I still love my pop music, but increasingly an acoustic guitar, a little harmonization, and some straightforward production quality sends an arrow through my heart more effectively than bombast. But like any drug, too much of a good thing leads to serious consequences, and I was drowning in the wonder of too much heavy dirge and too little superficial lightness of being.

In come a bunch of punky Irish laddies from Boston, driving their Irish car bomb 120mph into my droopy ears, jolting me back into reality faster than talk of tiger blood and rock stars from Mars.

Thank you Dropkick Murphys. You can't sing well, and your songs kinda all blend together in my head, but you rescued me, and you have therefore entered a small but select group of bands capable of curing my musical malaise.

Just in time for St. Patty's Day.

Sunday, February 8, 2009

Rock. Out.

Note: as is the apparent norm in this "business," today Bob's file storage site disappeared completely from the Internet, leaving his current song posts unplayable and leaving him without an immediate option for putting up songs in conjunction with this post.

I hope to resume normal programming shortly.


Last Saturday night, I did something that I haven't done for a long, long time.

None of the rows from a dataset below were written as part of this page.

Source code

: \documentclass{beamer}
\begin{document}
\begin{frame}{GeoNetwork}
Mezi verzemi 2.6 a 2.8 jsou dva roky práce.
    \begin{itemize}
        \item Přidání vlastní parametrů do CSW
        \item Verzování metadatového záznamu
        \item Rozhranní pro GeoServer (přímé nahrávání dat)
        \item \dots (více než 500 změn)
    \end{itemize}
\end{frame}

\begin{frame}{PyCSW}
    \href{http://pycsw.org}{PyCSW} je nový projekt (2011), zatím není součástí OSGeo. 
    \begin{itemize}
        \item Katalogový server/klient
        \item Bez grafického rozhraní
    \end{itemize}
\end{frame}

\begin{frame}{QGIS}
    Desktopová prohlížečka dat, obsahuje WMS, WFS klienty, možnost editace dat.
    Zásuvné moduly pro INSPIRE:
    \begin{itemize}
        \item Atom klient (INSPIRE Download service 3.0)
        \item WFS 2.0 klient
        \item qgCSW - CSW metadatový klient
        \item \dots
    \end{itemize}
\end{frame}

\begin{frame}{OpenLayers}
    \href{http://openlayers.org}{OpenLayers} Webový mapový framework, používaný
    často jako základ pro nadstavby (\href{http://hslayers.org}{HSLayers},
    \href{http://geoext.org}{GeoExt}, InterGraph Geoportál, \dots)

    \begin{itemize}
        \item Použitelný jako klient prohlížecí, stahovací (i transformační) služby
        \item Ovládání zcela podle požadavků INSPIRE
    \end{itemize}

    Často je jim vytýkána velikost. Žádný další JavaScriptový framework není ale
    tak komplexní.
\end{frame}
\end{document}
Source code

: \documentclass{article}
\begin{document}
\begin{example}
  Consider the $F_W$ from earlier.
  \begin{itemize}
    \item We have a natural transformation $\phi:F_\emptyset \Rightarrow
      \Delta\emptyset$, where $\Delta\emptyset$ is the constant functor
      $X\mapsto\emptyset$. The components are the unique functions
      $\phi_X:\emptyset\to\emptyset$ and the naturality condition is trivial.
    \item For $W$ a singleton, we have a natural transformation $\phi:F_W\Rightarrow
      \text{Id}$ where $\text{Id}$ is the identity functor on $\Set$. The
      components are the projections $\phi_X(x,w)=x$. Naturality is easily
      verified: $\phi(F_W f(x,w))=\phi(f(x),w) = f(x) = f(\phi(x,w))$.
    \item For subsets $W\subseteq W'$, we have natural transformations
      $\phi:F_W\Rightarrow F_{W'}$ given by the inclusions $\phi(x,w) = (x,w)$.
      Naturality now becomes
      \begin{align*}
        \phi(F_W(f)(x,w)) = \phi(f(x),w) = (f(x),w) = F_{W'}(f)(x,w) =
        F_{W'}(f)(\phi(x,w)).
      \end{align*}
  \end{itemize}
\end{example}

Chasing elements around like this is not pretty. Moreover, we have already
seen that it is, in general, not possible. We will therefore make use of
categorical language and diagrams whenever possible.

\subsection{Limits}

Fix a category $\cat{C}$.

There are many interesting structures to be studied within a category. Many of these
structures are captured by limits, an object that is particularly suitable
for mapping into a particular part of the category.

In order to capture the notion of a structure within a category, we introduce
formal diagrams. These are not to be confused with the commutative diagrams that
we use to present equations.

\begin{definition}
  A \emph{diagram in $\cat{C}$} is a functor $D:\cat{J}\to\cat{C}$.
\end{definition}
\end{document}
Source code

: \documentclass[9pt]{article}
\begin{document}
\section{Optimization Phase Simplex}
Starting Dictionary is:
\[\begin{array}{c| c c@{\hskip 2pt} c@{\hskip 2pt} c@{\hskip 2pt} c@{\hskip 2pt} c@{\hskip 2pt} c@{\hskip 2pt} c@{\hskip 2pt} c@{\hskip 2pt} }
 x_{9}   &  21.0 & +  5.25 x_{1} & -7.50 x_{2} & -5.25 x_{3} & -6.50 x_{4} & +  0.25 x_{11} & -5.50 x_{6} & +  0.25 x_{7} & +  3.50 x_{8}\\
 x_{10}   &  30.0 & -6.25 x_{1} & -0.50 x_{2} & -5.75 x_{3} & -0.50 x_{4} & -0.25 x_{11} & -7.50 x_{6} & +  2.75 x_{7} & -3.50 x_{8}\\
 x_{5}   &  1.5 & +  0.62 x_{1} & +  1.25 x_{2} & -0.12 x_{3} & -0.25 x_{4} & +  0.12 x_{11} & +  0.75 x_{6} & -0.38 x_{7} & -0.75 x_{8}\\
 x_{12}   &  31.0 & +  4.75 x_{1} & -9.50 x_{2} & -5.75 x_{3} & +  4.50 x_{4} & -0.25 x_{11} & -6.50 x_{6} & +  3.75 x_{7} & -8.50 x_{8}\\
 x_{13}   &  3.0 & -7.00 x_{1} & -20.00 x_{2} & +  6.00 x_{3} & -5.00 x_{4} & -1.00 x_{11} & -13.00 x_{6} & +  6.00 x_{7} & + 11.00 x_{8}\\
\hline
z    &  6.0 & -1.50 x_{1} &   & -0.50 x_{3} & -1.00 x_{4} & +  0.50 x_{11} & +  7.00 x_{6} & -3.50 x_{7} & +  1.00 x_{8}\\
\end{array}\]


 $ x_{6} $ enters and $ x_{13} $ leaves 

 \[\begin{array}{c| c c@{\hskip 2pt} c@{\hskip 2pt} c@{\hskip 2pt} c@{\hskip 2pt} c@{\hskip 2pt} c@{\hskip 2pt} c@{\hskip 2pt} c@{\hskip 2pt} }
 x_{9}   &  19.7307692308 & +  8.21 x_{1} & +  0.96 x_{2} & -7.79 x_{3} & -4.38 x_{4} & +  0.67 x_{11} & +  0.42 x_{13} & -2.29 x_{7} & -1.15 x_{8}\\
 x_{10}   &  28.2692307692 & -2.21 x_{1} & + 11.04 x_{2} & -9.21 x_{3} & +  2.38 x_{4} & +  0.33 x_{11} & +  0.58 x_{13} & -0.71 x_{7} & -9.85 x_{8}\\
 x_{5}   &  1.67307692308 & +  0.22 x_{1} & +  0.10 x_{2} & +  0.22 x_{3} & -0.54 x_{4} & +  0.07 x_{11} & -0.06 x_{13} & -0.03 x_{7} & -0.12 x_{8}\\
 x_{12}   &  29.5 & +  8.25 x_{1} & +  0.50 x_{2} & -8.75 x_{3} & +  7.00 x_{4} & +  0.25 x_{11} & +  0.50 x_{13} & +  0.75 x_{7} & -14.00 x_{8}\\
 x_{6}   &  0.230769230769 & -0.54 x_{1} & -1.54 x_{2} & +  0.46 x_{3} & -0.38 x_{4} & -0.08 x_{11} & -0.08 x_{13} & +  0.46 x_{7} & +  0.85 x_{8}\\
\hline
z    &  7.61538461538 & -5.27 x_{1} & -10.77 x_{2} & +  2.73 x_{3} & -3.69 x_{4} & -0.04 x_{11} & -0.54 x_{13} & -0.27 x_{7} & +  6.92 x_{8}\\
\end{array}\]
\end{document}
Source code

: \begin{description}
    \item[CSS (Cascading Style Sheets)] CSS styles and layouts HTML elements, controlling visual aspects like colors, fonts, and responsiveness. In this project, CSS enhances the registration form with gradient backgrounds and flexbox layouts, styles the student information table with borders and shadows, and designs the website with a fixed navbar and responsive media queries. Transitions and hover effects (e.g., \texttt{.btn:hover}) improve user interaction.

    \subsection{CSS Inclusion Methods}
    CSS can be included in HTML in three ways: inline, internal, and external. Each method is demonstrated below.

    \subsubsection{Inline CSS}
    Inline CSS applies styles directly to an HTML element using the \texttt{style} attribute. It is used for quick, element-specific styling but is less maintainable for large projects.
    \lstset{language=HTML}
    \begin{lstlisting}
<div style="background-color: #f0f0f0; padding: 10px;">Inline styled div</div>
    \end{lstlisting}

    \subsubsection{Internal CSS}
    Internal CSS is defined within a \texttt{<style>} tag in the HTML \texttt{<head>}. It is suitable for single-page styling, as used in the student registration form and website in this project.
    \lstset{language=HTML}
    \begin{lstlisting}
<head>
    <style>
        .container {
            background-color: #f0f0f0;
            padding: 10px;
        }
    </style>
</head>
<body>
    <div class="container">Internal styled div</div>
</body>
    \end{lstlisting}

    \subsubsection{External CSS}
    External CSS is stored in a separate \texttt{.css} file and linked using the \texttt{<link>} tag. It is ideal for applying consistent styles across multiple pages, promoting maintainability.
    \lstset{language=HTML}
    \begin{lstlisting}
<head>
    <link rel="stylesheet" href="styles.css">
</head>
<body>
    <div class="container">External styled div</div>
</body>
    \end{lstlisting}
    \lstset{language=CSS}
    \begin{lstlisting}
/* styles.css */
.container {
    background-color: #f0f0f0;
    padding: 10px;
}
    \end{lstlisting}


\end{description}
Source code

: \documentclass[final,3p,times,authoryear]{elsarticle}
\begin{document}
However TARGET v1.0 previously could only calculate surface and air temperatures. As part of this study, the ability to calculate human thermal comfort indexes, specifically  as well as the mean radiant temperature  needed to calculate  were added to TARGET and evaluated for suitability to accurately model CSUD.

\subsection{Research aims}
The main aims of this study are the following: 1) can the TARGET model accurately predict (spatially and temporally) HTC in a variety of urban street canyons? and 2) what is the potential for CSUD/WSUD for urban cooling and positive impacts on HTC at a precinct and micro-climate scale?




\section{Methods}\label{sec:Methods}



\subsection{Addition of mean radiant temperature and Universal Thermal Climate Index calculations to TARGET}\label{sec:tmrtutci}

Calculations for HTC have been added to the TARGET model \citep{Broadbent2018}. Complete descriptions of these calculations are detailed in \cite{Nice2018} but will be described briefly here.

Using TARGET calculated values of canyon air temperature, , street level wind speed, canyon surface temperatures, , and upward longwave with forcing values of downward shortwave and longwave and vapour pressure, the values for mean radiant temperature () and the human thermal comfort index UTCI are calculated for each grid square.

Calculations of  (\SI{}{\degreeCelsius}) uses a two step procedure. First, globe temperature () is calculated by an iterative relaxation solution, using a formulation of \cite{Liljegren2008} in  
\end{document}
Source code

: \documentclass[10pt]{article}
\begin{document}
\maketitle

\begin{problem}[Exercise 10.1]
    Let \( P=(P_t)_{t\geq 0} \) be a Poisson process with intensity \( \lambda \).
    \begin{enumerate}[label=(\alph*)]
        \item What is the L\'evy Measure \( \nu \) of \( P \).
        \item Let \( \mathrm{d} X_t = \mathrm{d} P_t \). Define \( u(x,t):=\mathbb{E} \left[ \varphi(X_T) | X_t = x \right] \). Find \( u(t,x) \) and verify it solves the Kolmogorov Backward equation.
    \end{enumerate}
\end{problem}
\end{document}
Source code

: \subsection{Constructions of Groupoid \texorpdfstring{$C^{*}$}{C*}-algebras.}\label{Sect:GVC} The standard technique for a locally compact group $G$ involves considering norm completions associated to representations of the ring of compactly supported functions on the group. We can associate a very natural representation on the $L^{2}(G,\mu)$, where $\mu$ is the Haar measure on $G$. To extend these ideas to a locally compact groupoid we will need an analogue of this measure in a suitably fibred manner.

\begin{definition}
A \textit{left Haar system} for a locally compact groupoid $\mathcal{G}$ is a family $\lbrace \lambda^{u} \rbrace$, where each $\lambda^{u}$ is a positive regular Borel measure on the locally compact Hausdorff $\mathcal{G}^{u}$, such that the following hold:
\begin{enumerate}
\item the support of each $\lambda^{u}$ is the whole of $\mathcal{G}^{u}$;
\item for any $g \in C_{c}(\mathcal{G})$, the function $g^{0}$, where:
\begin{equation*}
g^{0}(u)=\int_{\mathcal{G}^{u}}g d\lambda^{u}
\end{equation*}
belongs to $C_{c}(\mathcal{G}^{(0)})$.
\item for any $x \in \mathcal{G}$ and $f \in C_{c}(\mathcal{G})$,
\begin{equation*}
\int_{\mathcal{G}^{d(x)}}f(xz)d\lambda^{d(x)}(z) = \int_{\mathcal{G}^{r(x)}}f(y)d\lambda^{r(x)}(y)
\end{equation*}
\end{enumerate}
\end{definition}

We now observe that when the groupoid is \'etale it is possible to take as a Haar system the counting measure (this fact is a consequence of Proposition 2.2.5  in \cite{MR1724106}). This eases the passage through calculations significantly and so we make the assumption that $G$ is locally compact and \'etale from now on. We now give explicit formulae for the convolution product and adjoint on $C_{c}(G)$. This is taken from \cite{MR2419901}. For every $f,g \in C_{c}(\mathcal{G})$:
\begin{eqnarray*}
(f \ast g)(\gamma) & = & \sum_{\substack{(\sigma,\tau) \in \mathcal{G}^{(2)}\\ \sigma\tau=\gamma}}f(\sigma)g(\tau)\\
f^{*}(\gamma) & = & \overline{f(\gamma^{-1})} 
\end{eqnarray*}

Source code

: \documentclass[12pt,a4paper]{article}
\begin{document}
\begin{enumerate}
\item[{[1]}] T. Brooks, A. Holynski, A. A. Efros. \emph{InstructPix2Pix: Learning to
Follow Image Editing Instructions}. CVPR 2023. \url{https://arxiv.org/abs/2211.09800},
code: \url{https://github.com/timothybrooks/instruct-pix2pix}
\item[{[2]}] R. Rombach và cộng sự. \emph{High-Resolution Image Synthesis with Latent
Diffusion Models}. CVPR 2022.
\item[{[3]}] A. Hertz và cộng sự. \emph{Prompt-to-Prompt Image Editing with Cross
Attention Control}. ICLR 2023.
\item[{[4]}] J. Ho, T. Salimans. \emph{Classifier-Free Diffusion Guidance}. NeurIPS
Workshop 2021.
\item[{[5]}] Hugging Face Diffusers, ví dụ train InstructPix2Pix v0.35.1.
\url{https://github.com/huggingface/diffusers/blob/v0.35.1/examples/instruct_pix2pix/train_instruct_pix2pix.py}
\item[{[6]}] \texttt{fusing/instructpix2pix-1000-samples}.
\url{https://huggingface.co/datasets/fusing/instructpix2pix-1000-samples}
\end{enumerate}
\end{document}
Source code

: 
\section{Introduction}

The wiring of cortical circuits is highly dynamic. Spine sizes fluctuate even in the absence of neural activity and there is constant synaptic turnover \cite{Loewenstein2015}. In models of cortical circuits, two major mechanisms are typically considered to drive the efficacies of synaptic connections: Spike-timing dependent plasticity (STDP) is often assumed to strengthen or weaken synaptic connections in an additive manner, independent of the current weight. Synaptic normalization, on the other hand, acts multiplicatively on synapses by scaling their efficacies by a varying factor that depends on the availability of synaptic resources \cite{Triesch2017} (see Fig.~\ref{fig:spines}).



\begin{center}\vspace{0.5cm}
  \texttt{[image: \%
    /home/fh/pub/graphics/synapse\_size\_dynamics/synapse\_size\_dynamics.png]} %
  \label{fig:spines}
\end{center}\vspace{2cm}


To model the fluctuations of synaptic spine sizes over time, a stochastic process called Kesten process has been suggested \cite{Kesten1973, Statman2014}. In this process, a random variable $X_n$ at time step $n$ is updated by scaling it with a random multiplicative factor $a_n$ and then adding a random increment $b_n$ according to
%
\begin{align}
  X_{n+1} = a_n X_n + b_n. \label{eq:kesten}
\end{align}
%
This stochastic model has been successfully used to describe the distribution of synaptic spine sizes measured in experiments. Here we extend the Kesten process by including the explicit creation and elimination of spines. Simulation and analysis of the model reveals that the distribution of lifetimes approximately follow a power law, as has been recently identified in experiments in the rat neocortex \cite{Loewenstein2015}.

And, no, I'm not talking about sex.

My family was out of town, and so, I put very, very loud music on in the living room and rocked out. I haven't done that since I don't know when. It reminds of how I haven't played my purple Stratocaster in over a decade and am about to loan it to a former student to see if he can get some use out of it. Apparently, it being a 1972 Strat, it has increased in value since I bought it, so I don't know if I can sell it to him for the price I originally planned (or at all), but I am going to send it his way.

The loud music is the same way. Music, the way it should be heard, has been isolated and compartmentalized--relegated to alone-time in the car or headphones.

When I became a parent, I put away non-parentish things.

But last Saturday night, I got to take them out again. Loud music is college. Loud music is not background music. Loud music is the evening, not part of the evening. Loud music does not need assessments or any other talking about. In fact, the person who has anything much to say beyond "This is rocking my ass" really doesn't need to speak while loud music is playing.

And, oh, the joys of hearing that music the way I've always liked hearing it. Immediately, of course, I wanted to hear live music. I found online a Springsteen concert from New Year's Eve 1978, the Darkness On The Edge of Town tour that I loved so much live and now love in nostalgic ways. It's the tour where Bruce decided he wanted to show off his guitar prowess; though he may not be a master guitarist, he is an idiosyncratic one who, when you hear him, you know it is him playing the solo, and that is what does it for me. The guitarists who have an identity are the ones I really love. And so, I let songs like "Streets of Fire," "Badlands," and especially "Prove It All Night" blast my ears.

From there, I moved on to Tom Petty. "Rebels," "The Waiting," and "Southern Accents" all live.

The next day, I said to my wife, "I'm back into Tom Petty."

"So what else is new?" she returned.

But that's the way it goes. Get to hear somebody loud and live, and all of a sudden, they're back on your radar.

I think we forget most of the time that music is the point, not the window dressing to some other event. I think it takes a night of nothing but you and the music to remind yourself of that.

When I was a child, there were days when I would come back home from somewhere, maybe a friend's house, and there would be no one home but my dad, and he would be in the living room, blasting Glen Miller from the RCA console and when I walked into the room, he didn't turn it down, he didn't ask me how my time had been with my friend. He just said, "Listen to this."